Torn-Lip reached out and prodded Kline's face with a gloved finger. 'Clearly, you are your own worst enemy, Mr. Kline.'
'Depression,' said Low Voice. 'La.s.situde, ennui. I so diagnose.'
'Look,' said Kline, struggling to lift himself up a little in the bed. 'I'm going to have to ask you to leave.'
'He sits,' said Torn-Lip.
'Or nearly so. Who says the man doesn't have any fight left to him?'
'That's the spirit,' said Torn-Lip. 'That's the man who can have his hand cut off and not flinch.'
'Come away with us, Mr. Kline.'
'No,' said Kline.
'What can we say to convince you?'
'Nothing,' said Kline.
'Well, then,' said Torn-Lip. 'Perhaps there are means other than words.'
Kline watched as the man grasped one of his gloved hands with the other. He twisted the hand about and levered it downward and the hand came free. Kline felt his stump tingle. The other man, he saw, was doing the same thing. They pulled back their sleeves to show him the bare exposed lumps of flesh in which their forearms terminated.
'You see,' said Torn-Lip, 'just like you.'
'Come with us,' said the other.
'But,' said Kline. 'I don't '
'He thinks we're asking,' said Torn-Lip, leaning in over the bed, his damaged mouth livid. 'We're not asking. We're telling.'
II.
Before he knew it, their hands were screwed back on and they had him out of the bed and were dragging him down the emergency stairwell.
'Wait,' he said. 'My claw.'
'Your claw?'
'For my hand.'
You don't need it, they claimed, and kept pulling him down the stairs.
'Where are you taking me?' he asked.
'He wants to know where we're taking him, Ramse,' said Low Voice.
'To the car,' said Torn-Lip said Ramse grunting the words. They came to a landing and Kline felt his own body sway to one side and then steady itself. Ramse was beside him, his head sticking out from under Kline's arm, his torn lips tight. 'Tell him we're going to the car,' Ramse said.

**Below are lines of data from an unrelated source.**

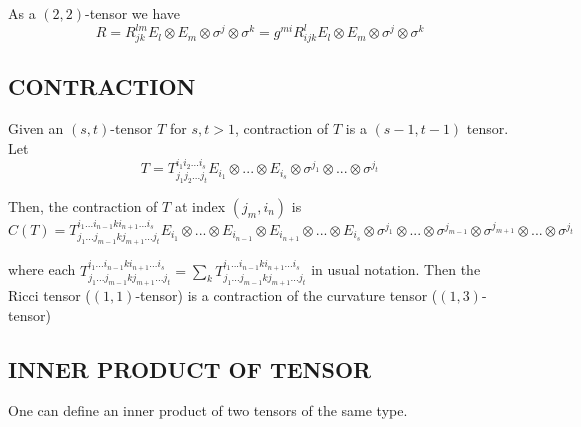 As a $(2, 2)$-tensor we have
$$
	R = R_{jk}^{lm} E_l \otimes E_m \otimes \sigma^j \otimes \sigma^k = g^{mi} R_{ijk}^l E_l \otimes E_m \otimes \sigma^j \otimes \sigma^k
$$

\subsection{CONTRACTION}

Given an $(s, t)$-tensor $T$ for $s, t > 1$, contraction of $T$ is a $(s-1, t-1)$ tensor. Let 
$$
	T = T_{j_1 j_2 ... j_t}^{i_1 i_2 ... i_s} E_{i_1} \otimes ... \otimes E_{i_s} \otimes \sigma^{j_1} \otimes ... \otimes \sigma^{j_t}
$$

Then, the contraction of $T$ at index $(j_m, i_n)$ is
$$
	C(T) = T_{j_1 ... j_{m-1} k j_{m+1} ... j_t}^{i_1 ... i_{n-1} k i_{n+1} ... i_s} E_{i_1} \otimes ... \otimes E_{i_{n-1}} \otimes E_{i_{n+1}} \otimes ... \otimes E_{i_s} \otimes \sigma^{j_1} \otimes ... \otimes \sigma^{j_{m-1}} \otimes \sigma^{j_{m+1}} \otimes ... \otimes \sigma^{j_t}
$$

where each $T_{j_1 ... j_{m-1} k j_{m+1} ... j_t}^{i_1 ... i_{n-1} k i_{n+1} ... i_s} = \sum_k T_{j_1 ... j_{m-1} k j_{m+1} ... j_t}^{i_1 ... i_{n-1} k i_{n+1} ... i_s}$ in usual notation. Then the Ricci tensor ($(1, 1)$-tensor) is a contraction of the curvature tensor ($(1, 3)$-tensor)


\subsection{INNER PRODUCT OF TENSOR}

One can define an inner product of two tensors of the same type.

'We're going to the car,' said Low Voice, and Kline looked over to find Low Voice's head under the other arm.
'But,' he said.
'Enough questions,' said Ramse. 'Just try to move your feet. If you have them, may as well use them.'
He looked down and could not see feet, only legs. There was a whispery sound, but it wasn't until they left the landing and started down the next set of stairs and the sound changed to a thumping that he realized it was his own feet dragging. He tried to get them underneath him, but the two men were moving too quickly and all he could do was to nearly trip them all down the stairs.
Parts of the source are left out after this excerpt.